L’aborde à environ 40 mètres en dessous, avec mitrailleuse.
Aviatik soutient le combat pendant environ cinquante secondes, ripostant par fusil automatique. Se sentant touché, l’Aviatik pique dans un virage. Le charge en vol plané, verticalement, faisant tirer continuellement mon mitrailleur.
Ai vu très distinctement Aviatik touché par mitrailleur aux ailes et à la queue. Après l’avoir vu disparaître dans le vidé, à 1400 mètres, redresse mon appareil ; suis encadré par obus ennemis petit et gros calibre.
Atterris Sainte-Menehould à 1 h. 45.
En atterrissant, rentrant avion hangar, et pas prévenu, ne vois pas Morane derrière moi, l’accroche avec aile gauche : deux ailes démolies, la sienne et la mienne.
Escadrille M. F. 37 vient d’atterrir et en fais partie, à la date du 6 février 1915.
Fais monter mon Morane de réserve pour remplacer le premier.
Reçois félicitations de tout le centre, du commandant et son état-major.

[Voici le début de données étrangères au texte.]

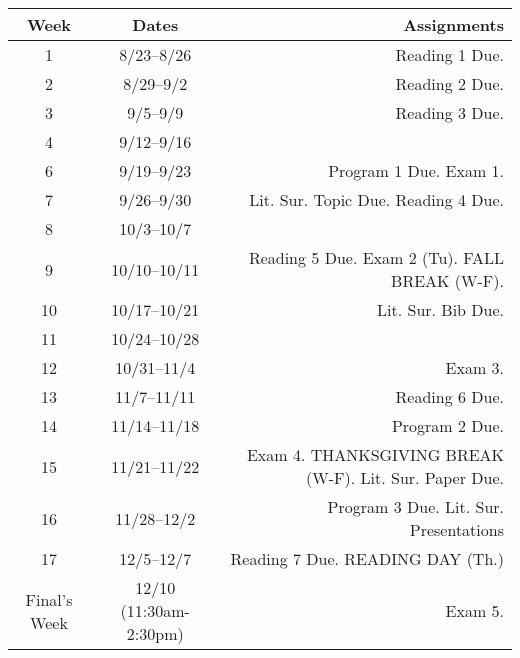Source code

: \documentclass[]{tufte-handout}
\begin{document}
\begin{center}
\begin{tabular}{ccr}
\toprule
Week & Dates & Assignments \\
\toprule
1 & 8/23--8/26 & Reading 1 Due. \\
2 & 8/29--9/2 &  Reading 2 Due. \\
3 & 9/5--9/9 &   Reading 3 Due. \\
4 & 9/12--9/16 &  \\
6 & 9/19--9/23 & Program 1 Due. Exam 1.\\
7 & 9/26--9/30  & Lit. Sur. Topic Due. Reading 4 Due. \\
8 & 10/3--10/7 &   \\
9 & 10/10--10/11 &  Reading 5 Due. Exam 2 (Tu). FALL BREAK (W-F). \\
10 & 10/17--10/21 &  Lit. Sur. Bib Due. \\
11 & 10/24--10/28 &  \\
12 & 10/31--11/4 &  Exam 3.\\
13 & 11/7--11/11 &  Reading 6 Due.\\
14 & 11/14--11/18 & Program 2 Due. \\
15 & 11/21--11/22 & Exam 4. THANKSGIVING BREAK (W-F).  Lit. Sur. Paper Due. \\
16 & 11/28--12/2 &  Program 3 Due. Lit. Sur. Presentations\\
17 & 12/5--12/7 & Reading 7 Due.  READING DAY (Th.) \\
\midrule
Final's Week & 12/10 (11:30am-2:30pm) & Exam 5. \\
\bottomrule
\end{tabular}
\end{center}
\end{document}
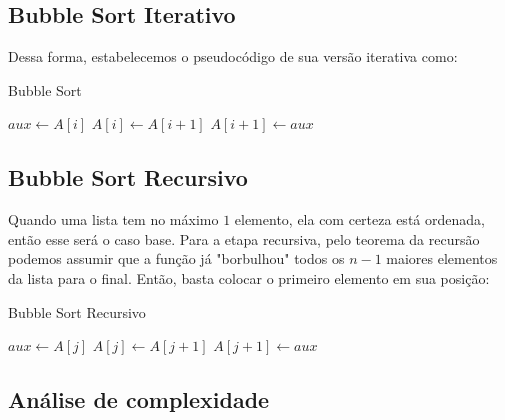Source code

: \subsection{Bubble Sort Iterativo}

Dessa forma, estabelecemos o pseudocódigo de sua versão iterativa como:

\begin{algorithm}
	\caption{Bubble Sort}
	\label{algo:bubble_sort_it}
	\begin{algorithmic}[1]
		\Statex
		\State $aux \gets A[i]$
		\State $A[i] \gets A[i + 1]$
		\State $A[i + 1] \gets aux$
		\EndIf
		\EndFor
		\EndFor
		\EndFunction
	\end{algorithmic}
\end{algorithm}
\FloatBarrier

\subsection{Bubble Sort Recursivo}

Quando uma lista tem no máximo $1$ elemento, ela com certeza está ordenada, então esse será o caso base. Para a etapa recursiva, pelo teorema da recursão podemos assumir que a função já "borbulhou" todos os $n - 1$ maiores elementos da lista para o final. Então, basta colocar o primeiro elemento em sua posição:

\begin{algorithm}
	\caption{Bubble Sort Recursivo}
	\label{algo:bubble_sort_recursivo}
	\begin{algorithmic}[1]
		\Statex
		\Return{}
		\EndIf
		\State $aux \gets A[j]$
		\State $A[j] \gets A[j + 1]$
		\State $A[j + 1] \gets aux$
		\EndIf
		\EndFor
		\State {}
		\EndFunction
	\end{algorithmic}
\end{algorithm}
\FloatBarrier

\subsection{Análise de complexidade}

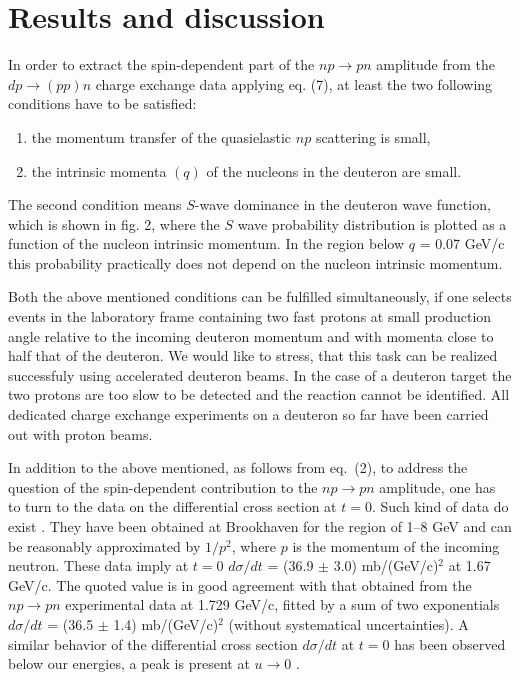 \documentclass[epj]{svjour}
\begin{document}
\section{Results and discussion}
In order to extract the spin-dependent part of the $np\to pn$ amplitude from the
$dp\to (pp)n$ charge exchange data applying eq. (7), at least the two following
conditions have to be satisfied:
\begin{enumerate}
\item the momentum transfer of the quasielastic $np$ scattering is small,
\item the intrinsic momenta $(q)$ of the nucleons in the \linebreak deuteron are
  small.
\end{enumerate}

The second condition means $S$-wave dominance in the deuteron wave function,
which is shown in fig. 2, where the $S$ wave probability distribution is plotted
as a function of the nucleon intrinsic momentum. In the region below $q$ = 0.07
GeV/c this probability practically does not depend on the nucleon intrinsic
momentum.

Both the above mentioned conditions can be fulfilled simultaneously, if one
selects events in the laboratory \linebreak frame containing two fast protons at
small production angle relative to the incoming deuteron momentum and with
momenta close to half that of the deuteron. We would like to stress, that this
task can be realized successfuly using accelerated deuteron beams. In the case
of a deuteron target the two protons are too slow to be detected and the
reaction cannot be identified. All dedicated charge exchange experiments on a
deuteron so far have been carried out with proton beams.

In addition to the above mentioned, as follows from eq.~(2), to address the
question of the spin-dependent contribution to the $np\to pn$ amplitude, one has
to turn to the data on the differential cross section at $t=0$. Such kind of
data do exist \cite{Fri,She}. They have been obtained at Brookhaven \cite{Fri}
for the region of 1--8 GeV and can be reasonably approximated by $1/p^2$, where
$p$ is the momentum of the incoming neutron. These data imply at $t=0$
$d\sigma/dt$ = (36.9 $\pm$ 3.0) mb/(GeV/c)$^2$ at 1.67 GeV/c. The quoted value
is in good agreement with that obtained from the $np\to pn$ experimental data
\cite{She} at 1.729 GeV/c, fitted by a sum of two exponentials $d\sigma/dt$ =
(36.5 $\pm$ 1.4) mb/(GeV/c)$^2$ (without systematical uncertainties). A similar
behavior of the differential cross section $d\sigma/dt$ at $t=0$ has been
observed below our energies, a peak is present at $u\to 0$ \cite{Bon}.
\end{document}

Le général Julien, commandant le génie, vient me voir et me félicite, m’invite à dîner pour ce soir.
Ensuite le commandant des étapes et plusieurs officiers me félicitent et m’invitent à dîner pour après-demain soir.
Fais mon rapport ; reçois félicitations sur toute la ligne.
Me prépare pour aller dîner avec général. Arrive hôtel Saint-Nicolas à 7 heures, où il mange avec, tout son état-major. Environ quarante couverts. Présentation à tous. Dîner très charmant ; pas de cérémonie et d’étiquette, très intime. Reçois félicitations de tous, qui me demandent renseignements. Tout le monde se retire 8 h. 30. Chic et gentil. Rentré et couché. »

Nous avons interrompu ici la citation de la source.